Shadow Secretary of State for International Development
- In office 1 June 1998 – 18 September 2001
- Leader: William Hague
- Preceded by: Alastair Goodlad
- Succeeded by: Caroline Spelman

Parliamentary Secretary to the Lord Chancellor's Department
- In office 2 June 1996 – 1 May 1997
- Prime Minister: John Major
- Preceded by: Jonathan Evans
- Succeeded by: Geoff Hoon

Member of Parliament for South West Devon
- In office 1 May 1997 – 30 May 2024
- Preceded by: Constituency established
- Succeeded by: Rebecca Smith

Member of Parliament for Plymouth Sutton
- In office 9 April 1992 – 8 April 1997
- Preceded by: Alan Clark
- Succeeded by: Linda Gilroy

Personal details
- Born: Gary Nicholas Streeter 2 October 1955 (age 70) Gosport, England
- Party: Conservative (since 1988)
- Other political affiliations: SDP (before 1988)
- Spouse: Janet Stevens ​(m. 1978)​
- Children: 2
- Alma mater: King's College London
- Profession: Solicitor
- Website: garystreeter.co.uk

= Gary Streeter =

British Conservative politician (born 1955)

Sir Gary Nicholas Streeter (born 2 October 1955) is a Conservative Party politician in the United Kingdom. He served as a Member of Parliament (MP) for over 30 years, representing South West Devon from its creation in 1997 to 2024, and previously holding its main predecessor seat of Plymouth Sutton, from which the majority its electorate was taken, between 1992 and 1997. During the Fifty-fifth Parliament, Streeter had been the longest-serving MP representing a constituency in the county of Devon.

== Early life ==
Streeter attended Tiverton Grammar School, Tiverton, Devon, where he was head boy from 1972 to 1973, then King's College London, where he gained a first-class honours law degree. From 1984 to 1998, he was a solicitor and partner at Foot and Bowden (now called Foot Anstey) in Plymouth, where he specialised in company and employment law. In 1998 Streeter was fined £1,000 by the Law Society for conduct unbecoming a solicitor due to a conflict of interest when dealing with a business merger in 1991 while with Foot Bowden Limited.
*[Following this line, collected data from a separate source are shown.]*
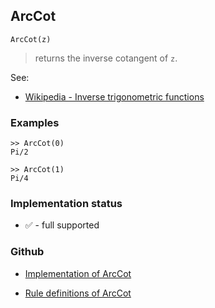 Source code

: ## ArcCot

```
ArcCot(z)
```

> returns the inverse cotangent of `z`.

See:
* [Wikipedia - Inverse trigonometric functions](https://en.wikipedia.org/wiki/Inverse_trigonometric_functions)

### Examples

``` 
>> ArcCot(0)    
Pi/2  
  
>> ArcCot(1)    
Pi/4
```






### Implementation status

* &#x2705; - full supported

### Github

* [Implementation of ArcCot](https://github.com/axkr/symja_android_library/blob/master/symja_android_library/matheclipse-core/src/main/java/org/matheclipse/core/builtin/ExpTrigsFunctions.java#L452) 

* [Rule definitions of ArcCot](https://github.com/axkr/symja_android_library/blob/master/symja_android_library/rules/ArcCotRules.m) 

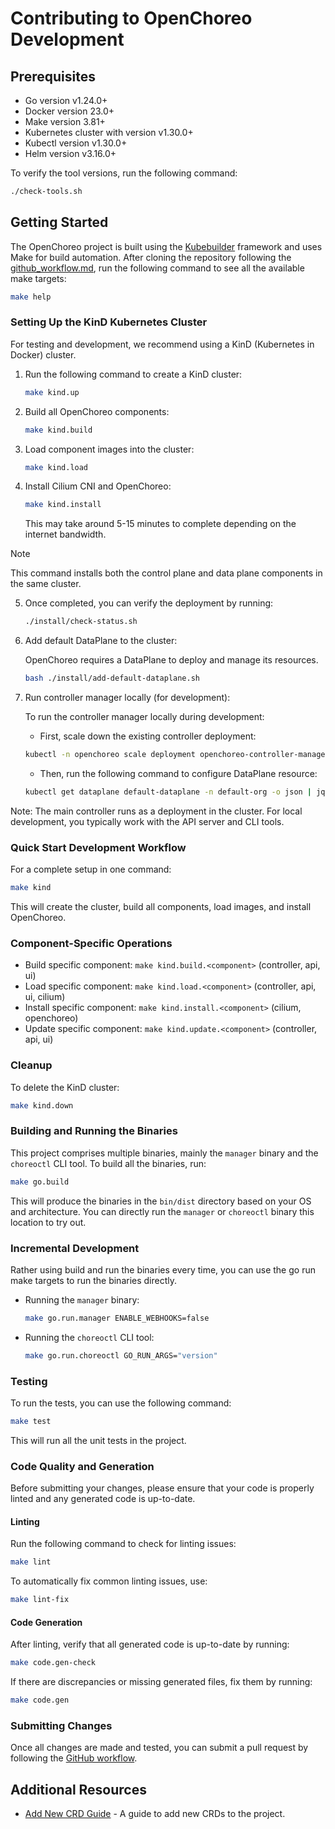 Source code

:# Contributing to OpenChoreo Development

## Prerequisites

- Go version v1.24.0+
- Docker version 23.0+
- Make version 3.81+
- Kubernetes cluster with version v1.30.0+
- Kubectl version v1.30.0+
- Helm version v3.16.0+


To verify the tool versions, run the following command:
   ```sh
   ./check-tools.sh
   ```

## Getting Started

The OpenChoreo project is built using the [Kubebuilder](https://book.kubebuilder.io/) framework and uses Make for build automation.
After cloning the repository following the [github_workflow.md](github_workflow.md), run the following command to see all the available make targets:

```sh
make help
```

### Setting Up the KinD Kubernetes Cluster

For testing and development, we recommend using a KinD (Kubernetes in Docker) cluster.

1. Run the following command to create a KinD cluster:

   ```sh
   make kind.up
   ```

2. Build all OpenChoreo components:

   ```sh
   make kind.build
   ```

3. Load component images into the cluster:

   ```sh
   make kind.load
   ```

4. Install Cilium CNI and OpenChoreo:

   ```sh
   make kind.install
   ```

   This may take around 5-15 minutes to complete depending on the internet bandwidth.

> [!NOTE]
> This command installs both the control plane and data plane components in the same cluster.

5. Once completed, you can verify the deployment by running:

   ```sh
   ./install/check-status.sh
   ```

6. Add default DataPlane to the cluster:

    OpenChoreo requires a DataPlane to deploy and manage its resources.

   ```sh
   bash ./install/add-default-dataplane.sh
   ```

7. Run controller manager locally (for development):
   
   To run the controller manager locally during development:

   - First, scale down the existing controller deployment:
   ```sh
   kubectl -n openchoreo scale deployment openchoreo-controller-manager --replicas=0
   ```
   
   - Then, run the following command to configure DataPlane resource:
   ```sh
   kubectl get dataplane default-dataplane -n default-org -o json | jq --arg url "$(kubectl config view --raw -o jsonpath="{.clusters[?(@.name=='kind-openchoreo')].cluster.server}")" '.spec.kubernetesCluster.credentials.apiServerURL = $url' | kubectl apply -f -
   ```

Note: The main controller runs as a deployment in the cluster. For local development, you typically work with the API server and CLI tools.

### Quick Start Development Workflow

For a complete setup in one command:

```sh
make kind
```

This will create the cluster, build all components, load images, and install OpenChoreo.

### Component-Specific Operations

- Build specific component: `make kind.build.<component>` (controller, api, ui)
- Load specific component: `make kind.load.<component>` (controller, api, ui, cilium)
- Install specific component: `make kind.install.<component>` (cilium, openchoreo)
- Update specific component: `make kind.update.<component>` (controller, api, ui)

### Cleanup

To delete the KinD cluster:

```sh
make kind.down
```

### Building and Running the Binaries

This project comprises multiple binaries, mainly the `manager` binary and the `choreoctl` CLI tool.
To build all the binaries, run:

```sh
make go.build
```

This will produce the binaries in the `bin/dist` directory based on your OS and architecture.
You can directly run the `manager` or `choreoctl` binary this location to try out.

### Incremental Development

Rather using build and run the binaries every time, you can use the go run make targets to run the binaries directly.

- Running the `manager` binary:
  ```sh
  make go.run.manager ENABLE_WEBHOOKS=false
  ```

- Running the `choreoctl` CLI tool:
  ```sh
  make go.run.choreoctl GO_RUN_ARGS="version"
  ```
  
### Testing

To run the tests, you can use the following command:

```sh
make test
```
This will run all the unit tests in the project.

### Code Quality and Generation

Before submitting your changes, please ensure that your code is properly linted and any generated code is up-to-date.

#### Linting

Run the following command to check for linting issues:

```bash
make lint
```

To automatically fix common linting issues, use:

```bash
make lint-fix
```

#### Code Generation
After linting, verify that all generated code is up-to-date by running:

```bash
make code.gen-check
```

If there are discrepancies or missing generated files, fix them by running:

```bash
make code.gen
```

### Submitting Changes

Once all changes are made and tested, you can submit a pull request by following the [GitHub workflow](github_workflow.md).

## Additional Resources

- [Add New CRD Guide](adding-new-crd.md) - A guide to add new CRDs to the project.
Streeter's initial political experience was as a councillor on Plymouth City Council, where he represented Mount Gould ward from 1986 to 1992. Having been elected to serve as a member of the Social Democratic Party (SDP), in January 1988 he defected to the Conservative Party. Reflecting on his career in an interview with the Plymouth Evening Herald years later, Streeter attributed his initial party allegiance to the influence of David Owen, then SDP leader and MP for Plymouth Devonport, but explained that by 1988 he had come to "believe strongly in individual responsibility, in the family, the nation, enterprise. I thought to myself 'I am a natural Conservative, what am I doing in the SDP?' So I crossed over."

== Parliamentary career ==
Streeter served as a junior minister in the Lord Chancellor's Department under Prime Minister John Major from 1996 until the defeat of the Major Government in 1997. After the 1997 election, Streeter was Major's Parliamentary private secretary when he was Leader of the Opposition. He served as Shadow Secretary of State for International Development in the Shadow Cabinet of William Hague from 1998 until the new Conservative leader Iain Duncan Smith returned him to the backbenches in 2001.

He is currently a member of the Speaker's Committee on the Electoral Commission and is the member of the committee responsible for answering oral questions in Parliament on behalf of the Electoral Commission. He assumed the role after Sir Peter Viggers stepped down during the MPs' expenses scandal. His own expenses for 2008/09 were £162,719, ranking 158th out of 647 MPs.

In March 2012, Streeter was one of three MPs who signed a letter to the Advertising Standards Authority asking it to reverse its decision to stop the Christian group "Healing on the Streets of Bath" from making explicit claims that prayer can heal. The letter called for the ASA to provide "indisputable scientific evidence" that faith healing did not work. Another signer, Tim Farron of the Liberal Democrats, later wrote that the letter was not "well-worded" and that he should not have signed it "as it was written".

In 2013, Streeter referred to the "familiar glint in the swivelled eyes of the purists" within his own party in an article attacking the divisions caused by those activists who were calling for a referendum on EU membership. The remark followed allegations that senior members of the government had characterised Eurosceptic activists as "swivel-eyed loons". Streeter argued that the result of party infighting over the issue would be "a Labour-led government bend[ing] the knee to Brussels".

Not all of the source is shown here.